İRAN'A YAKIŞTIRAMADIM
İran, Esad'ın yaptıklarını görmezden geliyor. 20-25 bin kişinin ölümüne seyirci kalmak İran açısından talihsizlik. Hem İslam Cumhuriyeti'sin, hem bunlara seyirci kalıp destek veriyorsun. Önemli olan İslam ise nerede vahşet varsa bunun kınanması lazım. Binlerce insanın ölmesine İran'ın sessiz kalmasını yakıştıramadım. İran, Esad'ın zorda olduğunu bile bile desteğini sürdürüyor. Bu Türkiye ile İran arasındaki ilişkilere zarar verebilecek bir boyutu gösteriyor. İran'ın bu tavrından rahatsızlık duyuyoruz. Şemdinli'de İran istikametinden geçişlerin daha yoğun olduğu söyleniyor. Bu tür geçişler, eylemler geçmişte İran tarafından olmamıştı. Hatta geçmişte MİT ile işbirliği yapıyorlardı. Rahatsız edici durumlar derken sadece Suriye'yi desteklemesi değil, Türkiye'ye zarar verecek davranışların yaşanıyor olmasıdır.
KÖŞK'Ü ELİMİN TERSİYLE İTTİM
Abdullah Gül başbakan, Tayyip Bey milletvekili bile değil. Tayyip Bey, 'Cumhurbaşkanlığına layıksın' dediler, elimin tersiyle ittim. FP Genel Başkan adayıydım, son gün Abdullah Gül'e 'Sen daha iyisin' dedim, o girdi. Kılıçdaroğlu'na gel bakalım desen gelir mi?
GENELKURMAY BAŞKANI'NA TERÖRİST DENEMEZ
Özel Yetkili Mahkemeler yetkilerini aşıyorlar. Sıfatı ne olursa olsun herkesi çağırıyor, tutukluyorlar. Genelkurmay Başkanlığı yapmış birine her suç atfedilir ama sen teröristsin kardeşim demek ne vicdana sığar, ne hukuka.
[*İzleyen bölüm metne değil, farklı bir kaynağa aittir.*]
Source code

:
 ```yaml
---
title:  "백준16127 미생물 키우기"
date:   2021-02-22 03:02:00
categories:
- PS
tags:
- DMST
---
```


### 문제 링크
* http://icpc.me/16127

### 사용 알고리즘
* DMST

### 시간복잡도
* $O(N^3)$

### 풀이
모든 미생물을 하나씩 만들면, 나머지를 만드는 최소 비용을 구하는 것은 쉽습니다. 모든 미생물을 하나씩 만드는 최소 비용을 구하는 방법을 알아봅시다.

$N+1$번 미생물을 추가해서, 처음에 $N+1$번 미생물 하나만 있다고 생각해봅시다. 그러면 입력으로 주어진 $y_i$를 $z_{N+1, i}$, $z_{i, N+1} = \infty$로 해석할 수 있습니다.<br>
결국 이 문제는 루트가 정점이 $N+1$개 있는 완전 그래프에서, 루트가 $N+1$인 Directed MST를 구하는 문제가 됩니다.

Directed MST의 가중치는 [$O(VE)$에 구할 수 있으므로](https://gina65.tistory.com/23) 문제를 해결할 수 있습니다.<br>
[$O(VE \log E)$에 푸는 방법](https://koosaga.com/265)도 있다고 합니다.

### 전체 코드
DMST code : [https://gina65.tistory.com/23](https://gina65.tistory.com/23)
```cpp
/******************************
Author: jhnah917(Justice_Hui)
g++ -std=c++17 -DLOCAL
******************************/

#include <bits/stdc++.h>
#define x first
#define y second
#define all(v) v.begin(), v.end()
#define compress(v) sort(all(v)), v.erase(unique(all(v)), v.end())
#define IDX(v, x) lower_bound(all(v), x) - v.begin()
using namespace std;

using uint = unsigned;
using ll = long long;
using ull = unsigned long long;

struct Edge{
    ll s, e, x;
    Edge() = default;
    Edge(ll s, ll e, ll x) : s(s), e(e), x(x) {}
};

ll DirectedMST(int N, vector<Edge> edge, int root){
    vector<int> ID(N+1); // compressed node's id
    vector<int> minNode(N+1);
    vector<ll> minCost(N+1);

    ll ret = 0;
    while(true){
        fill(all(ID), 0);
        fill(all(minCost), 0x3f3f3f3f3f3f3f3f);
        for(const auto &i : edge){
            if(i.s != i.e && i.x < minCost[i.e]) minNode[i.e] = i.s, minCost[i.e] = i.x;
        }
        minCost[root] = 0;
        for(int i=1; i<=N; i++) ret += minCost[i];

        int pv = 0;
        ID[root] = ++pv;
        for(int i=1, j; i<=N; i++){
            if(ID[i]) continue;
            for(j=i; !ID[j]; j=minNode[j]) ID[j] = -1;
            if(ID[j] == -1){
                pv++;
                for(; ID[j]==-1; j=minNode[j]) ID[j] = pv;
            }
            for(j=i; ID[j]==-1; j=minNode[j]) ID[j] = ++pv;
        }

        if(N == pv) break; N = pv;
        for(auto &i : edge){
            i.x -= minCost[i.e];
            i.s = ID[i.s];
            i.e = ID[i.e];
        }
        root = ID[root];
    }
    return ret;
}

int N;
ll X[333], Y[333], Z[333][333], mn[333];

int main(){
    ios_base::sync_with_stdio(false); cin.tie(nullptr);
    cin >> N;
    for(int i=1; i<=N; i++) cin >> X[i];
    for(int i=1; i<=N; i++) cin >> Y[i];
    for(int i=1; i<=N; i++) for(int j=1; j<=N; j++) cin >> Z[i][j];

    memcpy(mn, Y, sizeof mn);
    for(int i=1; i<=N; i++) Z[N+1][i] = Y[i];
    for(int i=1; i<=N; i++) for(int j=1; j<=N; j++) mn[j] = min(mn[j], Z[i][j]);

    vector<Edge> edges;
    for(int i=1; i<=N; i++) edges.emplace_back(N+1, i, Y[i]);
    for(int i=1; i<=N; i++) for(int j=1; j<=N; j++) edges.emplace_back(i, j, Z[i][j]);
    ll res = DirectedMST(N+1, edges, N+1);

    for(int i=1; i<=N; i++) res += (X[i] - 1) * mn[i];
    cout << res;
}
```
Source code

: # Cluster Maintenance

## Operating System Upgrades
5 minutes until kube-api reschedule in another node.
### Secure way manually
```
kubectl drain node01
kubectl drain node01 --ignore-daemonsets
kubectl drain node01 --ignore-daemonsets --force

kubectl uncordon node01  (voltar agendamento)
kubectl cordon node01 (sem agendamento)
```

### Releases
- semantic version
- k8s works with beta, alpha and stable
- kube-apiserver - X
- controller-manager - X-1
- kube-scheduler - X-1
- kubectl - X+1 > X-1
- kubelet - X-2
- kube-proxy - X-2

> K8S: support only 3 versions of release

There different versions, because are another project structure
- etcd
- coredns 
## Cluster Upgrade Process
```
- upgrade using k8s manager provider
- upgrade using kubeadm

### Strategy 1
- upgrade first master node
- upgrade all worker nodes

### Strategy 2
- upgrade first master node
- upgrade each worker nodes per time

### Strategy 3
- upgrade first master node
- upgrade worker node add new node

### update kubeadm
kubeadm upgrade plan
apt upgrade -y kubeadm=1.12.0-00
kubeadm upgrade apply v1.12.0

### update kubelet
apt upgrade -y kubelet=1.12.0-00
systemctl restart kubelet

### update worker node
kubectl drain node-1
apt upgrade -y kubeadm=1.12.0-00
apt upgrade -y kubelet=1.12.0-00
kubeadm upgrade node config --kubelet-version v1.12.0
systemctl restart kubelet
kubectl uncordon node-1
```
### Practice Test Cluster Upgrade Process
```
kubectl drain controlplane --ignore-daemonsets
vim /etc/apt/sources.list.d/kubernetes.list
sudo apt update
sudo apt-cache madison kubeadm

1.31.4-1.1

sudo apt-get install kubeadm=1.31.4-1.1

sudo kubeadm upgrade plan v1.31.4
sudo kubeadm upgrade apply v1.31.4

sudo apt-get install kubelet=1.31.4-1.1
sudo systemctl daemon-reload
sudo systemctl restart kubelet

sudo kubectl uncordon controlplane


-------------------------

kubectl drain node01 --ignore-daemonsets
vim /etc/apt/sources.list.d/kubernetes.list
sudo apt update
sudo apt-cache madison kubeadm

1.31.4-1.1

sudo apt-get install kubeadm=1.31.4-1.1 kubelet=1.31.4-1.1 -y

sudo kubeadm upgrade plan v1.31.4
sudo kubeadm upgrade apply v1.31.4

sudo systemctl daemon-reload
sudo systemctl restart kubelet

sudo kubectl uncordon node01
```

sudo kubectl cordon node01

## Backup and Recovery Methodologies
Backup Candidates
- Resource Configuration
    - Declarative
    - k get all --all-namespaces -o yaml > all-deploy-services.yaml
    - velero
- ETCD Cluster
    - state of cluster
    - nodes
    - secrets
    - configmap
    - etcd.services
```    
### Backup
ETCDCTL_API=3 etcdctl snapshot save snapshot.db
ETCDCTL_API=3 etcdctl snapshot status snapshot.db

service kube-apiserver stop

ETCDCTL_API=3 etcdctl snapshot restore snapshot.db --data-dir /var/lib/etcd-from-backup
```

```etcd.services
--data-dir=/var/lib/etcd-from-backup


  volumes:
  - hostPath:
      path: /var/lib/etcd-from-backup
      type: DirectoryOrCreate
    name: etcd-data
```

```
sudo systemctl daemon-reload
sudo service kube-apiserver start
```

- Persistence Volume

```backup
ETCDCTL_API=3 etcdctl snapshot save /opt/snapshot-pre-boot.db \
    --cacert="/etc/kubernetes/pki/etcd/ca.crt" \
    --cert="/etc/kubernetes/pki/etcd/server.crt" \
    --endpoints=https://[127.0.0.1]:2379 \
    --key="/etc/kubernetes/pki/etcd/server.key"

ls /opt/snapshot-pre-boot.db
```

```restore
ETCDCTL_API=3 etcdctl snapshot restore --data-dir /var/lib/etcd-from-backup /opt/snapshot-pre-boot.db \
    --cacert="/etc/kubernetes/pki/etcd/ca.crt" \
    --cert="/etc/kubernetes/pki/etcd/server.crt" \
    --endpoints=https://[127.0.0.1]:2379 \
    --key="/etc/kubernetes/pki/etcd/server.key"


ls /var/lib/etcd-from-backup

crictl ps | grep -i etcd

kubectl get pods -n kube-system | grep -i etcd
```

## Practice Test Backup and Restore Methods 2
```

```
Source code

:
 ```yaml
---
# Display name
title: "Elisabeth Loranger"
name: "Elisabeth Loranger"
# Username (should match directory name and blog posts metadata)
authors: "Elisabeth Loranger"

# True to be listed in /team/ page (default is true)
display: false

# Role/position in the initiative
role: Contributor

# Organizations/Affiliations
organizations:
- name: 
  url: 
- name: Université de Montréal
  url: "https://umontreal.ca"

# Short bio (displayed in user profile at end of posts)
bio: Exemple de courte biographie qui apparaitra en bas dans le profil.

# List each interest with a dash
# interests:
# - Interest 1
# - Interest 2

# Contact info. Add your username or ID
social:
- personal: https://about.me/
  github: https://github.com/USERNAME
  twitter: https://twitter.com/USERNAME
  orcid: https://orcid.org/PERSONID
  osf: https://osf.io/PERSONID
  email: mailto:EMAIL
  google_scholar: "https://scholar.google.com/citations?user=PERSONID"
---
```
Adamın asli görevi terörle mücadele. Böyle bir iddianame en ağır cezadan daha ağırdır. Bu nitelendirme, içinde bulunduğu camiayı da rencide eder. Bunlar nerede duracaklarını bilmiyorlar. Bu nasıl şey, her geleni içeri atıyorsun. Kanunda çağıramazsın denilen adamı çağırıyorlar. Gitse tutuklanacak. Bütün iş mahkemede. Tutuklama durumlarını, tahliye taleplerini daha özgürlükçü ele almaları gerekir. Ama durum gerektiriyorsa delilleri ortaya koyar ve tutukluluk der. Bıraksanız nereye gidecekler, 4-5 senedir yatanlar var. Vicdanlara hukuk ekleyerek karar vermeleri gerekir.